Ela assentiu com a cabeça, desconfiada, caminhou com passos largos até a estante de discos e voltou abraçando o LP, como um cachorro bem treinado.

— Esse aqui, né?

Fiz que sim, e passei os olhos pela loja, com as mãos no bolso.

— E também queria o concerto para piano número três do Beethoven.

Ela não disse nada e dessa vez voltou trazendo dois discos.

— Você quer com o Glenn Gould ou com o Backhaus?

— Glenn Gould.

Ela colocou um disco sobre o balcão e guardou o outro de volta na prateleira.

— Mais alguma coisa?

— Aquele do Miles Davis que tem “A Gal in Calico”.

Dessa vez demorou um pouco mais, mas ela voltou trazendo o disco nas mãos.

— O que mais?

— Só isso. Obrigado.

Ela colocou os três discos no balcão.

— Você que vai ouvir tudo isso?

— Não, é pra presente.

— Puxa, você é muito gentil, né.

— Parece que sim.

Ainda desconfortável, ela encolheu os ombros e disse que eram 5550 ienes. Entreguei o dinheiro e peguei a sacola.
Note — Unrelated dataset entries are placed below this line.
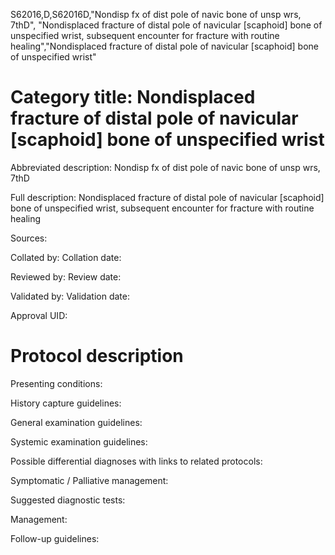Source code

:S62016,D,S62016D,"Nondisp fx of dist pole of navic bone of unsp wrs, 7thD", "Nondisplaced fracture of distal pole of navicular [scaphoid] bone of unspecified wrist, subsequent encounter for fracture with routine healing","Nondisplaced fracture of distal pole of navicular [scaphoid] bone of unspecified wrist"
# Category title: Nondisplaced fracture of distal pole of navicular [scaphoid] bone of unspecified wrist

Abbreviated description: Nondisp fx of dist pole of navic bone of unsp wrs, 7thD

Full description: Nondisplaced fracture of distal pole of navicular [scaphoid] bone of unspecified wrist, subsequent encounter for fracture with routine healing

Sources:

Collated by:
Collation date:

Reviewed by:
Review date:

Validated by:
Validation date:

Approval UID:

# Protocol description

Presenting conditions:

History capture guidelines:

General examination guidelines:

Systemic examination guidelines:

Possible differential diagnoses with links to related protocols:

Symptomatic / Palliative management:

Suggested diagnostic tests:

Management:

Follow-up guidelines:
— Bom, pelo menos já vendi três discos antes do almoço, graças a você.

— Que bom.

Ela suspirou, sentou na cadeira atrás do balcão e recomeçou a mexer nos recibos.

— Você trabalha aqui sozinha?

— Tem mais uma menina, mas ela saiu pra almoçar.

— E você?

— Vou quando ela voltar.

Tirei um cigarro do bolso, acendi, e fiquei olhando ela trabalhar por algum tempo.

— Não quer ir almoçar comigo?

Ela fez que não, sem tirar os olhos dos recibos.

— Eu gosto de comer sozinha.

— Eu também.

— Ah, é? — Ela afastou os recibos para um canto com ar cansado, colocou o novo disco do Harpers Bizarre na vitrola e baixou a agulha. — Então por que me convidou?

— Às vezes é bom mudar de hábitos.

— Muda sozinho, faz favor. — Ela recolheu os recibos e recomeçou a trabalhar. — Me deixa em paz, vai.

Eu assenti.

— Acho que já te disse, mas você é um babaca — disse ela, de cara amarrada, folheando os recibos com seus quatro dedos.